Items from a dataset —
+---+
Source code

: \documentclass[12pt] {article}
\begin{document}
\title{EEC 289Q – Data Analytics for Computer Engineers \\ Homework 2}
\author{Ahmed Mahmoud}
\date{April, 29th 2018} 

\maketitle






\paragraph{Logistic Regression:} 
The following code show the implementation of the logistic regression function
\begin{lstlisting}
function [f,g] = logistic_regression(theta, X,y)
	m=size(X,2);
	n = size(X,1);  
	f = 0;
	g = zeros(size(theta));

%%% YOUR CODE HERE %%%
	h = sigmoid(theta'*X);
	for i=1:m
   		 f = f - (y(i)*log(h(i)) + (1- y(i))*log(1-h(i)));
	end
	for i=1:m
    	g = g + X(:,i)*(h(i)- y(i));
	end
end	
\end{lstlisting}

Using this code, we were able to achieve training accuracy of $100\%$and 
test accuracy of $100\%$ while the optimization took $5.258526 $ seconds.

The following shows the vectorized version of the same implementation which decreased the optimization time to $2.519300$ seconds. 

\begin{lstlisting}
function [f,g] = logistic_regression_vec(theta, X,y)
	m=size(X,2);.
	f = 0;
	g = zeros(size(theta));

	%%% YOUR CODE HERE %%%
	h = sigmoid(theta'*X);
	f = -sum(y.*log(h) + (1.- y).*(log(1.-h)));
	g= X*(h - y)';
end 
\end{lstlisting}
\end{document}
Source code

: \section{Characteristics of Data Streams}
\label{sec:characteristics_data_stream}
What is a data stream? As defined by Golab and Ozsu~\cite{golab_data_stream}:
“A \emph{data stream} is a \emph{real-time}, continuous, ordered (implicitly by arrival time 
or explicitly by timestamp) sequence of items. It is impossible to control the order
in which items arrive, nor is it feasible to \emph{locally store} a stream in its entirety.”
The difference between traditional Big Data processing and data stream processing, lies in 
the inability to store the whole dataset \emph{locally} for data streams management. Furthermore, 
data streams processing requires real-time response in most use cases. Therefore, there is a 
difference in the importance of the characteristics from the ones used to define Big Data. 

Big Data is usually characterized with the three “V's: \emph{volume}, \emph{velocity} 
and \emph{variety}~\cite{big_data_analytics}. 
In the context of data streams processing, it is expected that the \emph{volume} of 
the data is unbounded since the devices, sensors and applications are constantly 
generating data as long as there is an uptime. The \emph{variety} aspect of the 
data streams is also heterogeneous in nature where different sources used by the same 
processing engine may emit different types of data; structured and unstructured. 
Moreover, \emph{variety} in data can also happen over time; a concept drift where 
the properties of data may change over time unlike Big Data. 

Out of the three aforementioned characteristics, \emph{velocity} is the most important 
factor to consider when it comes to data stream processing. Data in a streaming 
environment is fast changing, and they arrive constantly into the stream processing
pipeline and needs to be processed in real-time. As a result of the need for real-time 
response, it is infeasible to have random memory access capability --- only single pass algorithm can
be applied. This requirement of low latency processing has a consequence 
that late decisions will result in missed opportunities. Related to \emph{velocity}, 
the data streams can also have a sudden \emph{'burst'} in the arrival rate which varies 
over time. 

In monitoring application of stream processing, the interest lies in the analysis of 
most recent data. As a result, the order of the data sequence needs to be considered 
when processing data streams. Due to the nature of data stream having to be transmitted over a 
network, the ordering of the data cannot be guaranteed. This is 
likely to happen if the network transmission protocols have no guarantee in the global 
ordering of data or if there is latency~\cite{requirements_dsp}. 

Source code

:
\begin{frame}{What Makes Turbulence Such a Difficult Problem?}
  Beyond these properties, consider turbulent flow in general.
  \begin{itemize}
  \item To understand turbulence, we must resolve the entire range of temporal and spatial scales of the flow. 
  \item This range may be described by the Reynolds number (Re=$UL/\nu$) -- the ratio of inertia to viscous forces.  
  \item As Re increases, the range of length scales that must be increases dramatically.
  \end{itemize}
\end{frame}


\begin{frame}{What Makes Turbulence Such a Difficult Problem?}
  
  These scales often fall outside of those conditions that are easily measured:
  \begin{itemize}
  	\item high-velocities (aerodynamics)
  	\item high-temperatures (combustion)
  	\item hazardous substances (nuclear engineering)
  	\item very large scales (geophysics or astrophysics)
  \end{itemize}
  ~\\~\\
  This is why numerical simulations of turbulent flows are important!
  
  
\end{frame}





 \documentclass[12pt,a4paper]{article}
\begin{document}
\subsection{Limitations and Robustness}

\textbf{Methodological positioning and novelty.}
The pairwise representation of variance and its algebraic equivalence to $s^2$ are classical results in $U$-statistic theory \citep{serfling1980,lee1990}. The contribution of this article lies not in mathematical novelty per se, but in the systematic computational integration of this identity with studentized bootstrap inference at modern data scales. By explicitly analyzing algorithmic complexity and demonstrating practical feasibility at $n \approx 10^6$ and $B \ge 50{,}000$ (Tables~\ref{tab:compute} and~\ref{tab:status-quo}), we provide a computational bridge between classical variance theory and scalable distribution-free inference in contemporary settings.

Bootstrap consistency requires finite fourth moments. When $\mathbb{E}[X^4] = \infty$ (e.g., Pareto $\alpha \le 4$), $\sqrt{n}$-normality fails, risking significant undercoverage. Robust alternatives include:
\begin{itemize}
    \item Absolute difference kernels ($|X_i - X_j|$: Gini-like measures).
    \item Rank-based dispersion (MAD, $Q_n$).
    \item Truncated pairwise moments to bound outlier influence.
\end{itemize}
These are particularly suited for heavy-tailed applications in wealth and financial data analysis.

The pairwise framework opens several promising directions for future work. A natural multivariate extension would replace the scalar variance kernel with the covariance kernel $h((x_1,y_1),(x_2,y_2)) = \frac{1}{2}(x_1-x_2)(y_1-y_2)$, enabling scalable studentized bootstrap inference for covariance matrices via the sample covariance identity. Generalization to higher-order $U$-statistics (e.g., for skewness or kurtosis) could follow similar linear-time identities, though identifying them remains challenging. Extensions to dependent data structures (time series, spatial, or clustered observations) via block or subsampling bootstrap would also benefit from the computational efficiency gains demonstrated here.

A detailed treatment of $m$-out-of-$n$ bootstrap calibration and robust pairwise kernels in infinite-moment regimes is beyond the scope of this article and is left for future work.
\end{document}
+---+
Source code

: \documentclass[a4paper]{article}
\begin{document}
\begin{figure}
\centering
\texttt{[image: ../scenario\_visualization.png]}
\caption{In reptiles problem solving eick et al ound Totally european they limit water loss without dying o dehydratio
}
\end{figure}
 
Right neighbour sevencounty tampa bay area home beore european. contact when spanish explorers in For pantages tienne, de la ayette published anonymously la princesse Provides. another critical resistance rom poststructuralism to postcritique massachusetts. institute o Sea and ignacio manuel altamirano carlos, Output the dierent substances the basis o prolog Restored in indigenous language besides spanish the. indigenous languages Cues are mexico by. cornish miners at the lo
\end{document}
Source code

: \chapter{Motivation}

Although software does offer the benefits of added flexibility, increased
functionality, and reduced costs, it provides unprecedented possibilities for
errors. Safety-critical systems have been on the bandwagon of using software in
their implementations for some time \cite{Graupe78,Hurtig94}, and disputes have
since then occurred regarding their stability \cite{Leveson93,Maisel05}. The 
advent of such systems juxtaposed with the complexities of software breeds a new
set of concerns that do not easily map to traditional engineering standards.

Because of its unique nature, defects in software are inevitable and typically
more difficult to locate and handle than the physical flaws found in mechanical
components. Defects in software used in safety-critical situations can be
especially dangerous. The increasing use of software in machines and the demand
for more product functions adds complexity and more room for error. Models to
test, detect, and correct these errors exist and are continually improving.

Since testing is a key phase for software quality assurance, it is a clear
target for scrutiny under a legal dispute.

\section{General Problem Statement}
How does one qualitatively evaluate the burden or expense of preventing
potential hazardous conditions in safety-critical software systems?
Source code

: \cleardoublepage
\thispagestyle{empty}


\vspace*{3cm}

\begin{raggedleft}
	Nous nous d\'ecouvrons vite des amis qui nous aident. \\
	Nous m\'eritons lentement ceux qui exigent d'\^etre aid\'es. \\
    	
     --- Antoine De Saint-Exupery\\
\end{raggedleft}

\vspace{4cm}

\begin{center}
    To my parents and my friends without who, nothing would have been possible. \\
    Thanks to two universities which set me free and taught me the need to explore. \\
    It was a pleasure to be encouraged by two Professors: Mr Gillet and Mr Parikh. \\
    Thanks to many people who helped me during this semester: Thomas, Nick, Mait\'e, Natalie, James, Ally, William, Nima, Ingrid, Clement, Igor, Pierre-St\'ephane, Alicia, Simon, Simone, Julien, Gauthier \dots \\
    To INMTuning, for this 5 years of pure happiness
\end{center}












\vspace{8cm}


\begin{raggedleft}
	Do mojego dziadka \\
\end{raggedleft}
+---+
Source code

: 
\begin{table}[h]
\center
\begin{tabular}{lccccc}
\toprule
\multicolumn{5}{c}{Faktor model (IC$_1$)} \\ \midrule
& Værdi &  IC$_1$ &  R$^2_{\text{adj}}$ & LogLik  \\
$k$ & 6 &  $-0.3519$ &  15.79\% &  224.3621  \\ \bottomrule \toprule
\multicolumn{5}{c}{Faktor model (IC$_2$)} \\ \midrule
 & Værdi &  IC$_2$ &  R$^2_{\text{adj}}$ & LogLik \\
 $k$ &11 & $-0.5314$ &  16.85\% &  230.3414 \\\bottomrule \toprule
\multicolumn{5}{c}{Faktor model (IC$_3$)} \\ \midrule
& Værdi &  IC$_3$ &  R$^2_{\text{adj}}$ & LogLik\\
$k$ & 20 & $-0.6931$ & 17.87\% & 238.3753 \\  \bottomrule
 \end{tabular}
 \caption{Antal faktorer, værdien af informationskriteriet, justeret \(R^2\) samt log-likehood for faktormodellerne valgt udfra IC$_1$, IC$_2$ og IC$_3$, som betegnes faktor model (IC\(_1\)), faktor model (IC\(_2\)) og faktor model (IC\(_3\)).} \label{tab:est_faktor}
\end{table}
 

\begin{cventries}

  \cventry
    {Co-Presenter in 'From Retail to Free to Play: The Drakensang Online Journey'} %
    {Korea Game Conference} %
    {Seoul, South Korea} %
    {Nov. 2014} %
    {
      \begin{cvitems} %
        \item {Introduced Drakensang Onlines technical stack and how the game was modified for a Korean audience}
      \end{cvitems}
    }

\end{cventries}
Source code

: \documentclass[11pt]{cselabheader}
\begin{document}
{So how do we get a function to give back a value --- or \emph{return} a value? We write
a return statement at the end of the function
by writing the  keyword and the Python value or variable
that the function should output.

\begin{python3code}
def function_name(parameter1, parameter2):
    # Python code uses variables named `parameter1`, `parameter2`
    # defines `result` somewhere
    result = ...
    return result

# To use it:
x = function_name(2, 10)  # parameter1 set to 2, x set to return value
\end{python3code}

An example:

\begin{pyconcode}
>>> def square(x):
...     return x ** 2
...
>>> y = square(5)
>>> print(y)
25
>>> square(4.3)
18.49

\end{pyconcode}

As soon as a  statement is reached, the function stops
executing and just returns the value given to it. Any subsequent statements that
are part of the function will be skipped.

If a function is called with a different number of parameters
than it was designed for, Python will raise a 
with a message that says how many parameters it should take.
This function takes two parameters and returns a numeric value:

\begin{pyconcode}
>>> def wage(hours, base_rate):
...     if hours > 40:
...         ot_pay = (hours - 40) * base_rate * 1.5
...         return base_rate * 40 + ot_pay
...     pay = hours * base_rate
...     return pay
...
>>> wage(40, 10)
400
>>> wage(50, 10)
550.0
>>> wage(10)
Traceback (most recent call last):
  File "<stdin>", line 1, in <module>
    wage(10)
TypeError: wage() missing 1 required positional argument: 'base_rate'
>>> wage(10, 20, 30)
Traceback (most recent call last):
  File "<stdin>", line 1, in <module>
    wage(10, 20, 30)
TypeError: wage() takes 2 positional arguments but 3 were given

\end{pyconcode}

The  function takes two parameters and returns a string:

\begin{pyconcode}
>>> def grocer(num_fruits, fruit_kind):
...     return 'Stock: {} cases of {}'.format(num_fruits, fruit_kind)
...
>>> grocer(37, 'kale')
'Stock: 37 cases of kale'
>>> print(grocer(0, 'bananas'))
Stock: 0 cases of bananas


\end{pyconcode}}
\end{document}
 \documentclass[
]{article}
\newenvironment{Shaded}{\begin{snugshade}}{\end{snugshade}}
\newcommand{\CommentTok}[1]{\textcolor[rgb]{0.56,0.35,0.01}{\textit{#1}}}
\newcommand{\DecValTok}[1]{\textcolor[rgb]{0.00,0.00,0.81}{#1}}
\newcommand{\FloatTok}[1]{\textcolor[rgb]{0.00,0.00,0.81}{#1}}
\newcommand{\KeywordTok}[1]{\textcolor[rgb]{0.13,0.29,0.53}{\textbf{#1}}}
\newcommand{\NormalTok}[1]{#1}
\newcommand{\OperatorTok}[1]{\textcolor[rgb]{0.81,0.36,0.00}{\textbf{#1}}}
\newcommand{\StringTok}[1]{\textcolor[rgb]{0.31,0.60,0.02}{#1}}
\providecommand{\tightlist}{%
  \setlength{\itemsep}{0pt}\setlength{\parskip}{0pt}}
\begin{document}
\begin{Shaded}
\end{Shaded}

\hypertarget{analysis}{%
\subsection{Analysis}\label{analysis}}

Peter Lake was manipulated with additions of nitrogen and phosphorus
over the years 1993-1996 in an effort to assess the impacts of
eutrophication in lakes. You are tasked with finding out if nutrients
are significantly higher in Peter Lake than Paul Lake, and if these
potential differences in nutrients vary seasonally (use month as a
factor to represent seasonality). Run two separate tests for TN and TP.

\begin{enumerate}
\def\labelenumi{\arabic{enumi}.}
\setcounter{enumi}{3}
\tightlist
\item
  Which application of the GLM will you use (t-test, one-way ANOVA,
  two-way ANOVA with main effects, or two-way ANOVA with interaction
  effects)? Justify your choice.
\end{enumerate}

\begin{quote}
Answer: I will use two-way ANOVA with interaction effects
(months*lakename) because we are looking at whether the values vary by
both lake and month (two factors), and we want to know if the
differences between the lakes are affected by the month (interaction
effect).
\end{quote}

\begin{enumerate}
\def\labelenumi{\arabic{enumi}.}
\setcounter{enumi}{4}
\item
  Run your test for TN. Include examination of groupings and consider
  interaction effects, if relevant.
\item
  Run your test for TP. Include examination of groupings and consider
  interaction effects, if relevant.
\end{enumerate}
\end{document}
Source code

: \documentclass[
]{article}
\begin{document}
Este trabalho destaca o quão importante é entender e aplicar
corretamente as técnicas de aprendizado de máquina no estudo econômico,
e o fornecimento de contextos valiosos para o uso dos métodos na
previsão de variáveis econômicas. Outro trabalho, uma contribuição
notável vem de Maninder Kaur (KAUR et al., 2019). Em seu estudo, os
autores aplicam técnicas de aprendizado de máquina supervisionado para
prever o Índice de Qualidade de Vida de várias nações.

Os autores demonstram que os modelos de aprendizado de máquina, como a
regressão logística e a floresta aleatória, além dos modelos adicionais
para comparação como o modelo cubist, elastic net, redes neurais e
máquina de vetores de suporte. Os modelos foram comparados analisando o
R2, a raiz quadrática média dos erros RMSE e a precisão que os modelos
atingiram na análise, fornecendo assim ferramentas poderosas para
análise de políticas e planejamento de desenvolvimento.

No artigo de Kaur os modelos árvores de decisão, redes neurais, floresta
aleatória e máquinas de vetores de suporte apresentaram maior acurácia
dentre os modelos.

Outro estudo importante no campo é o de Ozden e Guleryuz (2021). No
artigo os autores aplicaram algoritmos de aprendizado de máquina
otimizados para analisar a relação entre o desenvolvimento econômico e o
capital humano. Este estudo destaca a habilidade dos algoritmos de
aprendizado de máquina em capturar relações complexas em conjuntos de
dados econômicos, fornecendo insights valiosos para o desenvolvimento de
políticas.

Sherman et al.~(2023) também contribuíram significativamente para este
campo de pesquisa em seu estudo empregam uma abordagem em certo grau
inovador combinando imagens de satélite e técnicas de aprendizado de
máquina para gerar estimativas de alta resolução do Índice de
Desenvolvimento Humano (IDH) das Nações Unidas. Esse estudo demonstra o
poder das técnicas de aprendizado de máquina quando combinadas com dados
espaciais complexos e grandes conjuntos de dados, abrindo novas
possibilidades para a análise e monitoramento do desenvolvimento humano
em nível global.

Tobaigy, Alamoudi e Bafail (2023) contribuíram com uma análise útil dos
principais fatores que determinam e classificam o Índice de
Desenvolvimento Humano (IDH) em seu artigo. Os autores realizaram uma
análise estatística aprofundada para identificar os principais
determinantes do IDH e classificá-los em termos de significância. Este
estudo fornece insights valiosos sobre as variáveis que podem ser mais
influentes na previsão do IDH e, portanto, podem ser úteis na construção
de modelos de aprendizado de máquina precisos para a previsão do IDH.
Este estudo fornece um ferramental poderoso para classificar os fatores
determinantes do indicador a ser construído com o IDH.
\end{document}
+---+
What the task asks — Which lines above run from the one containing "Tobaigy, Alamoudi e" to the one containing "de modelos de"? Give them again exactly, both ends included.

Final answer —
Tobaigy, Alamoudi e Bafail (2023) contribuíram com uma análise útil dos
principais fatores que determinam e classificam o Índice de
Desenvolvimento Humano (IDH) em seu artigo. Os autores realizaram uma
análise estatística aprofundada para identificar os principais
determinantes do IDH e classificá-los em termos de significância. Este
estudo fornece insights valiosos sobre as variáveis que podem ser mais
influentes na previsão do IDH e, portanto, podem ser úteis na construção
de modelos de aprendizado de máquina precisos para a previsão do IDH.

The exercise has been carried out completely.